WORK INSTRUCTION — Take every line from the entries below that includes the word "link" and copy it.

[SUPPLIED DATA — start]

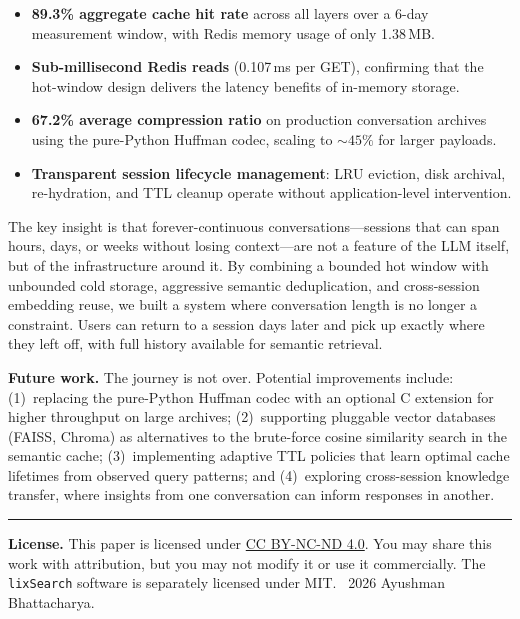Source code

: \documentclass[conference]{IEEEtran}
\begin{document}
\begin{itemize}
\item \textbf{89.3\% aggregate cache hit rate} across all layers over a 6-day measurement window, with Redis memory usage of only 1.38\,MB.
\item \textbf{Sub-millisecond Redis reads} (0.107\,ms per GET), confirming that the hot-window design delivers the latency benefits of in-memory storage.
\item \textbf{67.2\% average compression ratio} on production conversation archives using the pure-Python Huffman codec, scaling to ${\sim}45\%$ for larger payloads.
\item \textbf{Transparent session lifecycle management}: LRU eviction, disk archival, re-hydration, and TTL cleanup operate without application-level intervention.
\end{itemize}

The key insight is that forever-continuous conversations---sessions that can span hours, days, or weeks without losing context---are not a feature of the LLM itself, but of the infrastructure around it. By combining a bounded hot window with unbounded cold storage, aggressive semantic deduplication, and cross-session embedding reuse, we built a system where conversation length is no longer a constraint. Users can return to a session days later and pick up exactly where they left off, with full history available for semantic retrieval.

\textbf{Future work.} The journey is not over. Potential improvements include: (1)~replacing the pure-Python Huffman codec with an optional C extension for higher throughput on large archives; (2)~supporting pluggable vector databases (FAISS, Chroma) as alternatives to the brute-force cosine similarity search in the semantic cache; (3)~implementing adaptive TTL policies that learn optimal cache lifetimes from observed query patterns; and (4)~exploring cross-session knowledge transfer, where insights from one conversation can inform responses in another.

\vspace{0.5em}
\noindent\rule{\columnwidth}{0.4pt}
{\footnotesize \textbf{License.} This paper is licensed under \href{https://creativecommons.org/licenses/by-nc-nd/4.0/}{CC BY-NC-ND 4.0}. You may share this work with attribution, but you may not modify it or use it commercially. The \texttt{lixSearch} software is separately licensed under MIT. \textcopyright~2026 Ayushman Bhattacharya.}
\end{document}
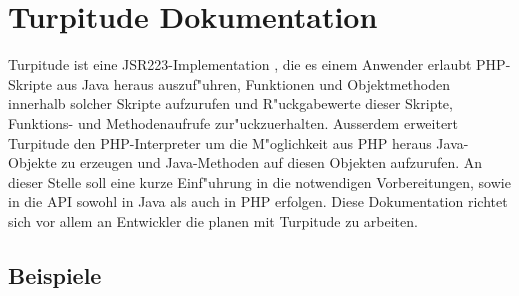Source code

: \chapter{Turpitude Dokumentation}
\label{sec:app1}

Turpitude ist eine JSR223-Implementation \cite{JSRHP}, die es einem Anwender erlaubt PHP-Skripte
aus Java heraus auszuf"uhren, Funktionen und Objektmethoden innerhalb solcher Skripte aufzurufen
und R"uckgabewerte dieser Skripte, Funktions- und Methodenaufrufe zur"uckzuerhalten.
Ausserdem erweitert Turpitude den PHP-Interpreter um die M"oglichkeit aus PHP heraus
Java-Objekte zu erzeugen und Java-Methoden auf diesen Objekten aufzurufen.
An dieser Stelle soll eine kurze Einf"uhrung in die notwendigen Vorbereitungen, sowie
in die API sowohl in Java als auch in PHP erfolgen.
Diese Dokumentation richtet sich vor allem an Entwickler die planen mit Turpitude zu arbeiten.



\section{Beispiele}









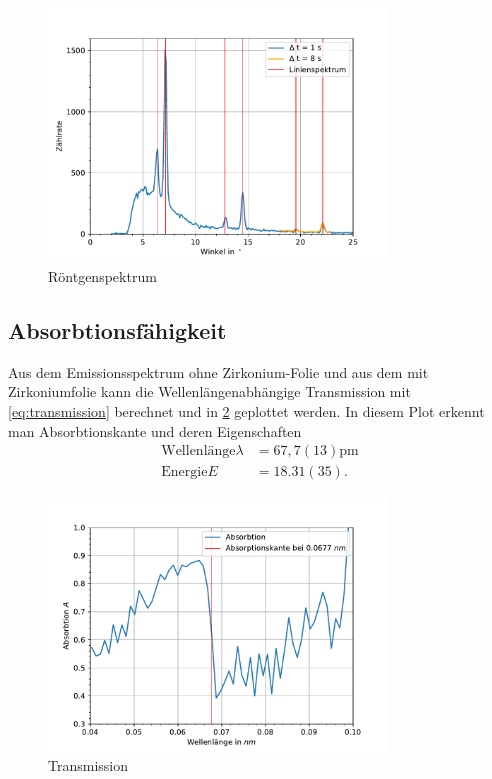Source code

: \documentclass[11pt, a4paper]{article}
\begin{document}
    \begin{figure}
        \centering
        \includegraphics[width=0.8\textwidth]{NaCl-Spektrum.pdf}
        \caption{Röntgenspektrum}
        \label{fig:roentgenspektrum}
    \end{figure}

    \subsection{Absorbtionsfähigkeit}

    Aus dem Emissionsspektrum ohne Zirkonium-Folie und aus dem mit Zirkoniumfolie kann die Wellenlängenabhängige Transmission mit \ref{eq:transmission} berechnet und in \ref{fig:trans} geplottet werden. In diesem Plot erkennt man Absorbtionskante und deren Eigenschaften
    \begin{align}
        \text{Wellenlänge} \lambda &= 67,7(13) \si{\pico\meter}\\
        \text{Energie} E &= 18.31(35).
    \end{align}

    \begin{figure}
        \centering
        \includegraphics[width=0.8\textwidth]{Zirkonium.pdf}
        \caption{Transmission}
        \label{fig:trans}
    \end{figure}
\end{document}
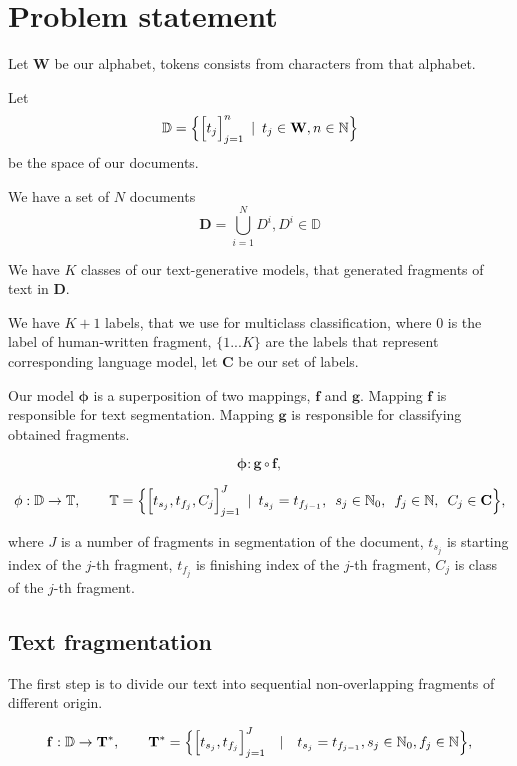 \documentclass{article}
\newcommand{\Hquad}{\hspace{0.5em}}
\begin{document}
\section{Problem statement}

Let $\mathbf{W}$ be our alphabet, tokens consists from characters from that alphabet.

Let $$\mathbb{D} = \Bigl\{\Big[t_j\Big]_{j=1}^n \Hquad|\Hquad t_j \in \mathbf{W}, n \in \mathbb{N}\Bigr\}$$ be the space of our documents.

We have a set of $N$ documents
$$\mathbf{D} = \bigcup_{i=1}^{N}D^i, D^i \in \mathbb{D}$$

We have $K$ classes of our text-generative models, that generated fragments of text in $\mathbf{D}$.

We have $K + 1$ labels, that we use for multiclass classification, where $0$ is the label of human-written fragment, $\{1...K\}$ are the  labels that represent corresponding language model, let $\mathbf{C}$ be our set of labels.

Our model $\mathbf{\phi}$ is a superposition of two mappings, $\mathbf{f}$ and $\mathbf{g}$. Mapping $\mathbf{f}$ is responsible for text segmentation. Mapping $\mathbf{g}$ is responsible for classifying obtained fragments.

$$\mathbf{\phi} : \mathbf{g} \circ \mathbf{f},$$


$$\mathbf{\phi}: \mathbb{D} \rightarrow \mathbb{T}, \qquad \mathbb{T} = \Bigl\{\Big[t_{s_j}, t_{f_j}, C_j\Big]_{j = 1}^{J} \Hquad|\Hquad t_{s_j} = t_{f_{j - 1}},\Hquad s_j \in \mathbb{N}_0,\Hquad f_j \in \mathbb{N}, \Hquad C_j \in \mathbf{C}\Bigr\},$$

where $J$ is a number of fragments in segmentation of the document, $t_{s_j}$ is starting index of the $j$-th fragment,  $t_{f_j}$ is finishing index of the $j$-th fragment,  $C_{j}$ is class of the $j$-th fragment.



\subsection{Text fragmentation}
The first step is to divide our text into sequential non-overlapping fragments of different origin.

$$\mathbf{f}: \mathbb{D} \rightarrow \mathbf{T}^*, \qquad \mathbf{T}^* = \Bigl\{\Big[t_{s_j}, t_{f_j}\Big]_{j = 1}^{J}\quad|\quad t_{s_j} = t_{f_{j - 1}}, s_j \in \mathbb{N}_0, f_j \in \mathbb{N}\Bigr\},$$
\end{document}
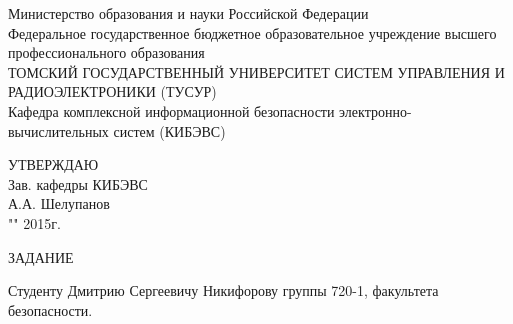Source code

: \newpage
{}

\begin{center}
Министерство образования и науки Российской Федерации\\
Федеральное государственное бюджетное образовательное учреждение высшего профессионального образования\\
ТОМСКИЙ ГОСУДАРСТВЕННЫЙ УНИВЕРСИТЕТ СИСТЕМ УПРАВЛЕНИЯ И РАДИОЭЛЕКТРОНИКИ (ТУСУР)\\
Кафедра комплексной информационной безопасности электронно-вычислительных систем (КИБЭВС)\\
\end{center}

\begin{flushright}
 \begin{minipage}{0.4\textwidth}
  УТВЕРЖДАЮ \\
  Зав. кафедры КИБЭВС \\
  \underline{\hspace{2.5cm}}А.А. Шелупанов \\
  "\underline{\hspace{1cm}}"\underline{\hspace{3cm}} 2015г.
 \end{minipage}
\end{flushright}

\vspace{2cm}

\begin{center}
 ЗАДАНИЕ \\
\end{center}

Студенту Дмитрию Сергеевичу Никифорову группы 720-1, факультета безопасности.

% 
% 
% 
% 
% 
% 
% 
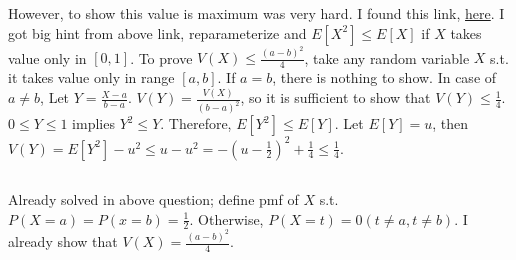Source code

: \documentclass{article}
\begin{document}
However, to show this value is maximum was very hard.
I found this link, \href{https://stats.stackexchange.com/questions/45588/variance-of-a-bounded-random-variable}{here}.
I got big hint from above link, reparameterize and $E[X^2] \leq E[X]$ if $X$ takes value only in $[0,1]$.
To prove $V(X) \leq \frac{(a-b)^2}{4}$, take any random variable $X$ s.t. it takes value only in range $[a,b]$.
If $a=b$, there is nothing to show.
In case of $a \neq b$, Let $Y=\frac{X-a}{b-a}$.
$V(Y)=\frac{V(X)}{(b-a)^2}$, so it is sufficient to show that $V(Y) \leq \frac{1}{4}$.
$0 \leq Y \leq 1$ implies $Y^2 \leq Y$.
Therefore, $E[Y^2] \leq E[Y]$.
Let $E[Y]=u$, then
$V(Y) = E[Y^2] - u^2
\leq u - u^2
= -(u-\frac{1}{2})^2 + \frac{1}{4}
\leq \frac{1}{4}$.

\subsection{}
Already solved in above question; define pmf of $X$ s.t. $P(X=a)=P(x=b)=\frac{1}{2}$.
Otherwise, $P(X=t)=0 (t \neq a, t \neq b)$.
I already show that $V(X) = \frac{(a-b)^2}{4}$.
\end{document}
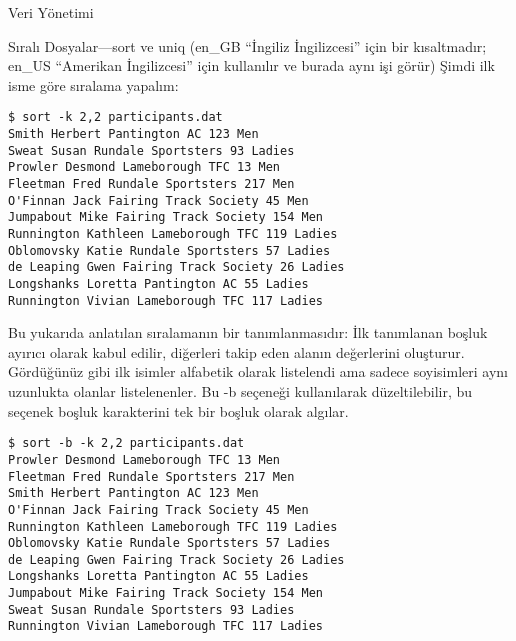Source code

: \begin{section}{Veri Yönetimi}
\begin{subsection}{Sıralı Dosyalar—sort ve uniq}
(en\_GB “İngiliz İngilizcesi” için bir kısaltmadır; en\_US “Amerikan İngilizcesi” için kullanılır ve burada aynı işi görür) Şimdi ilk isme göre sıralama yapalım: 
\begin{verbatim}
$ sort -k 2,2 participants.dat
Smith Herbert Pantington AC 123 Men
Sweat Susan Rundale Sportsters 93 Ladies
Prowler Desmond Lameborough TFC 13 Men
Fleetman Fred Rundale Sportsters 217 Men
O'Finnan Jack Fairing Track Society 45 Men
Jumpabout Mike Fairing Track Society 154 Men
Runnington Kathleen Lameborough TFC 119 Ladies
Oblomovsky Katie Rundale Sportsters 57 Ladies
de Leaping Gwen Fairing Track Society 26 Ladies
Longshanks Loretta Pantington AC 55 Ladies
Runnington Vivian Lameborough TFC 117 Ladies
\end{verbatim}

Bu yukarıda anlatılan sıralamanın bir tanımlanmasıdır: İlk tanımlanan boşluk ayırıcı olarak kabul edilir, diğerleri takip eden alanın değerlerini oluşturur. Gördüğünüz gibi ilk isimler alfabetik olarak listelendi ama sadece soyisimleri aynı uzunlukta olanlar listelenenler. Bu -b seçeneği kullanılarak düzeltilebilir, bu seçenek boşluk karakterini tek bir boşluk olarak algılar.
\begin{verbatim}
$ sort -b -k 2,2 participants.dat
Prowler Desmond Lameborough TFC 13 Men
Fleetman Fred Rundale Sportsters 217 Men
Smith Herbert Pantington AC 123 Men
O'Finnan Jack Fairing Track Society 45 Men
Runnington Kathleen Lameborough TFC 119 Ladies
Oblomovsky Katie Rundale Sportsters 57 Ladies
de Leaping Gwen Fairing Track Society 26 Ladies
Longshanks Loretta Pantington AC 55 Ladies
Jumpabout Mike Fairing Track Society 154 Men
Sweat Susan Rundale Sportsters 93 Ladies
Runnington Vivian Lameborough TFC 117 Ladies
\end{verbatim}


\end{subsection}
\end{section}
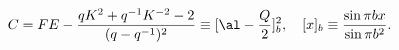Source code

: \begin{equation}
C= FE -\frac{qK^{2}+q^{-1}K^{-2}-2}{(q-q^{-1})^{2}}\equiv
[\al-\frac{Q}{2}]_{b}^{2},\quad [x]_b \equiv \frac{\sin \pi bx}{\sin
\pi b^2}. \nonumber
\end{equation}

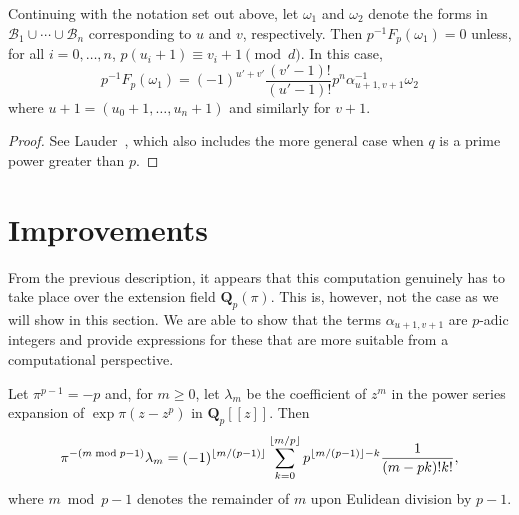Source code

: \begin{thm}
Continuing with the notation set out above, let $\omega_1$ and $\omega_2$ 
denote the forms in $\mathcal{B}_1 \cup \dotsb \cup \mathcal{B}_n$ 
corresponding to $u$ and $v$, respectively.  
Then $p^{-1} F_p (\omega_1) = 0$ unless, for all $i = 0, \dotsc, n$, 
$p (u_i + 1) \equiv v_i + 1 \pmod{d}$.  In this case, 
\begin{equation*}
p^{-1} F_p (\omega_1) = 
    (-1)^{u' + v'} \frac{(v' - 1)!}{(u' - 1)!} p^n \alpha_{u+1,v+1}^{-1} \omega_2
\end{equation*}
where $u + 1 = (u_0 + 1, \dotsc, u_n + 1)$ and similarly for $v + 1$.
\end{thm}

\begin{proof}
See Lauder~\citep[Section~6.1]{Lau04}, which also includes the more 
general case when $q$ is a prime power greater than $p$.
\end{proof}


\section{Improvements}

From the previous description, it appears that this computation 
genuinely has to take place over the extension field 
$\mathbf{Q}_p(\pi)$.  This is, however, not the case as we 
will show in this section.  We are able to show that the terms 
$\alpha_{u+1,v+1}$ are $p$-adic integers and provide expressions 
for these that are more suitable from a computational perspective.  

\begin{lem} \label{lem:lambdam}
Let $\pi^{p-1} = -p$ and, for $m \geq 0$, let $\lambda_m$ 
be the coefficient of $z^m$ in the power series expansion 
of $\exp \pi (z - z^p)$ in $\mathbf{Q}_p[[z]]$.  Then 
\begin{equation*}
\pi^{- (m \bmod {p-1})} \lambda_m = (-1)^{\left\lfloor m/(p-1)\right\rfloor} \sum_{k=0}^{\left\lfloor m/p\right\rfloor} p^{\left\lfloor m/(p-1)\right\rfloor - k} \frac{1}{(m-pk)! k!},
\end{equation*}
where $m \bmod{p-1}$ denotes the remainder of $m$ upon Eulidean 
division by $p-1$.
\end{lem}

[SUPPLIED DATA — finish]

ANSWER BELOW —
I found this link, \href{https://stats.stackexchange.com/questions/45588/variance-of-a-bounded-random-variable}{here}.
I got big hint from above link, reparameterize and $E[X^2] \leq E[X]$ if $X$ takes value only in $[0,1]$.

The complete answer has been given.